Foram necessários apenas dois dias para que o Partido Socialista (PS), regozijando da sua maioria absoluta, divulgasse a Avaliação Ambiental Estratégica do Programa de Prospecção e Pesquisa (PPP) de Lítio, anunciando que iria avançar com um concurso público internacional para seis áreas. As áreas a concurso – Seixoso-Vieiros, Massueime e quatro áreas na região de Guarda-Mangualde – abrangem 22 concelhos, onde habitam cerca de 660 mil pessoas. O PS coloca, assim, uma área de 1495 quilómetros quadrados e as suas gentes à venda, num golpe que relembra a assinatura dos 14 contratos de concessão mineira, um dia após o chumbo do Orçamento de Estado.

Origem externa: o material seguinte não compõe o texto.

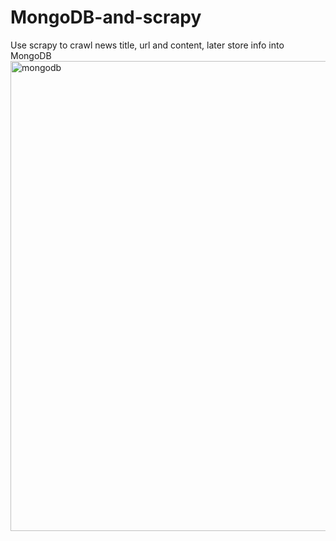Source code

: # MongoDB-and-scrapy
Use scrapy to crawl news title, url and content, later store info into MongoDB
<img width="752" alt="mongodb" src="https://user-images.githubusercontent.com/87238365/165028593-d09cc8a4-a5b1-43af-9b82-db06b2a678d9.PNG">
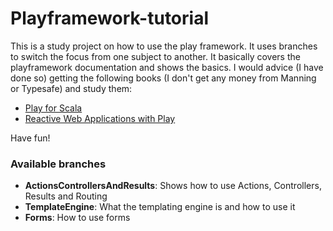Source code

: Playframework-tutorial
======================
This is a study project on how to use the play framework. It uses branches to switch the focus from one subject to another.
It basically covers the playframework documentation and shows the basics. I would advice (I have done so) getting the following
books (I don't get any money from Manning or Typesafe) and study them:

* [Play for Scala](http://typesafe.com/resources/e-book/play-for-scala)
* [Reactive Web Applications with Play](http://info.typesafe.com/EBK-20XX-Reactive-Web-Applications-with-Play_L.html?lst=PPS&lsd=EBK-20XX-Reactive-Web-Applications-with-Play)

Have fun!

### Available branches
* __ActionsControllersAndResults__: Shows how to use Actions, Controllers, Results and Routing 
* __TemplateEngine__: What the templating engine is and how to use it 
* __Forms__: How to use forms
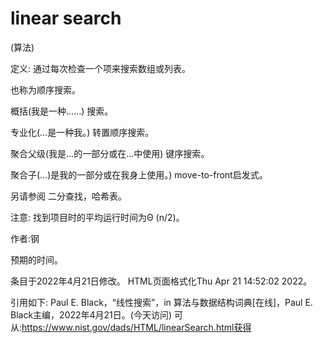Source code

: # linear search


(算法)



定义:
通过每次检查一个项来搜索数组或列表。



也称为顺序搜索。



概括(我是一种……)
搜索。



专业化(…是一种我。)
转置顺序搜索。



聚合父级(我是…的一部分或在…中使用)
键序搜索。



聚合子(…)是我的一部分或在我身上使用。)
move-to-front启发式。



另请参阅
二分查找，哈希表。



注意:
找到项目时的平均运行时间为Θ (n/2)。


作者:钢


预期的时间。








条目于2022年4月21日修改。
HTML页面格式化Thu Apr 21 14:52:02 2022。



引用如下:
Paul E. Black，“线性搜索”，in
算法与数据结构词典[在线]，Paul E. Black主编，2022年4月21日。(今天访问)
可从:https://www.nist.gov/dads/HTML/linearSearch.html获得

Uma vez mais, o PS aprova estes projectos demonstrando total desprezo pelas vontades das comunidades locais, que se têm mobilizado nas ruas e se serviram dos mecanismos estatais para ampliar as suas vozes. De facto, a consulta pública do PPP foi particularmente participada, tendo recebido mais de 1400 contribuições. Embora não tenhamos forma de o saber, podemos supor que a larga maioria corresponde a vozes descontentes, visto que as contestações populares aos projectos mineiros têm crescido a passos largos. O governo, ao desdenhar por completo esta “consulta pública”, demonstra que este tipo de instrumentos não passam de uma mera fachada procedimental.

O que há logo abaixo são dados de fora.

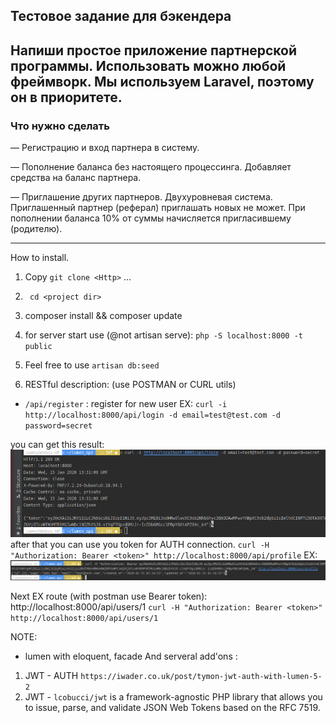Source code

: ## Тестовое задание для бэкендера
 
## Напиши простое приложение партнерской программы. Использовать можно любой фреймворк. Мы используем Laravel, поэтому он в приоритете.
 
 ### Что нужно сделать
 — Регистрацию и вход партнера в систему.
 
 — Пополнение баланса без настоящего процессинга. Добавляет средства на баланс партнера.
 
 — Приглашение других партнеров. Двухуровневая система. Приглашенный партнер (реферал) приглашать новых не может. При пополнении баланса 10% от суммы начисляется пригласившему (родителю).
 
 -----------------
 How to  install.
1.  Copy `git clone <Http>` ...
2.  ` cd <project dir>` 
3. composer install && composer update
4. for server start use (@not artisan serve): `php -S localhost:8000 -t public` 
5. Feel free to use `artisan db:seed`

6. RESTful description:
(use POSTMAN or CURL utils)
 -  `/api/register` : register for new user
    EX:  `curl -i http://localhost:8000/api/login -d email=test@test.com -d password=secret`
  
  you can get this result:
   ![Screen logo](/IMG/screen1.png)
  after  that you can use you token for AUTH connection.
    `curl -H "Authorization: Bearer <token>" http://localhost:8000/api/profile`
  EX: ![Screen2](/IMG/screen2.png)
  
  Next EX route (with postman use Bearer token):
   http://localhost:8000/api/users/1
 `curl -H "Authorization: Bearer <token>" http://localhost:8000/api/users/1`
   
   
NOTE: 
  - lumen with  eloquent, facade 
  And serveral add'ons :
   1. JWT - AUTH `https://iwader.co.uk/post/tymon-jwt-auth-with-lumen-5-2`
   2. JWT - `lcobucci/jwt` is a framework-agnostic PHP library that allows you to issue, parse, and validate JSON Web Tokens based on the RFC 7519. 
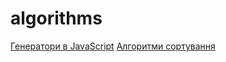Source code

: # algorithms

[Генератори в JavaScript](https://learn.javascript.ru/generator)
[Алгоритми сортування](https://sonyaturko.github.io/algorithms)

Os truques de magia deste governo são, não obstante, bastante sofisticados: algumas das áreas inicialmente contempladas no PPP foram excluídas devido a “restrições ambientais”, fazendo a população crer que estes instrumentos cumprem o seu papel. No caso do PPP, as áreas “Arga” e “Segura” (curiosamente governadas pelo PS) ficaram fora do concurso porque, segundo Matos Fernandes, a primeira será classificada como Área Protegida e a segunda passará pelos limites da Zona de Protecção Especial do Tejo Internacional. Ora, é curioso que o ministro do Ambiente revele essas preocupações quando, sob a sua alçada, foram aprovados os contratos de exploração das minas do Barroso, do Romano e da Borralha, que se encontram, respectivamente, em Património Agrícola Mundial e na Reserva da Biosfera Transfronteiriça Gerês/Xurês. Foi também sob a sua tutela que se autorizaram inúmeros pedidos – ou mesmo contratos – em parques naturais, zonas de protecção especial, zonas de reservas agrícolas ou de património arqueológico.

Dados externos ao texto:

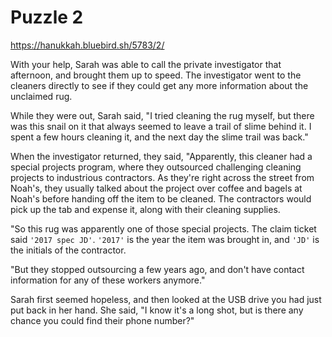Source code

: # Puzzle 2
https://hanukkah.bluebird.sh/5783/2/

With your help, Sarah was able to call the private investigator that afternoon, and brought them up to speed. The investigator went to the cleaners directly to see if they could get any more information about the unclaimed rug.

While they were out, Sarah said, "I tried cleaning the rug myself, but there was this snail on it that always seemed to leave a trail of slime behind it. I spent a few hours cleaning it, and the next day the slime trail was back."

When the investigator returned, they said, "Apparently, this cleaner had a special projects program, where they outsourced challenging cleaning projects to industrious contractors. As they're right across the street from Noah's, they usually talked about the project over coffee and bagels at Noah's before handing off the item to be cleaned. The contractors would pick up the tab and expense it, along with their cleaning supplies.

"So this rug was apparently one of those special projects. The claim ticket said `'2017 spec JD'`. `'2017'` is the year the item was brought in, and `'JD'` is the initials of the contractor.

"But they stopped outsourcing a few years ago, and don't have contact information for any of these workers anymore."

Sarah first seemed hopeless, and then looked at the USB drive you had just put back in her hand. She said, "I know it's a long shot, but is there any chance you could find their phone number?"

A corrida ao minério deste governo não olha a meios nem a fins: ignora os gritos das populações, que serão directamente impactadas pelos mega projectos aos quais se opõem; despreza as vozes das associações ambientalistas, que têm alertado para os perigos ecológicos da mineração; e desconsidera as reticências expressas pelos próprios órgãos estatais, que reconhecem que as actividades mineiras acarretam “efeitos nefastos” para a fauna, a flora e o tecido socioeconómico das regiões afectadas.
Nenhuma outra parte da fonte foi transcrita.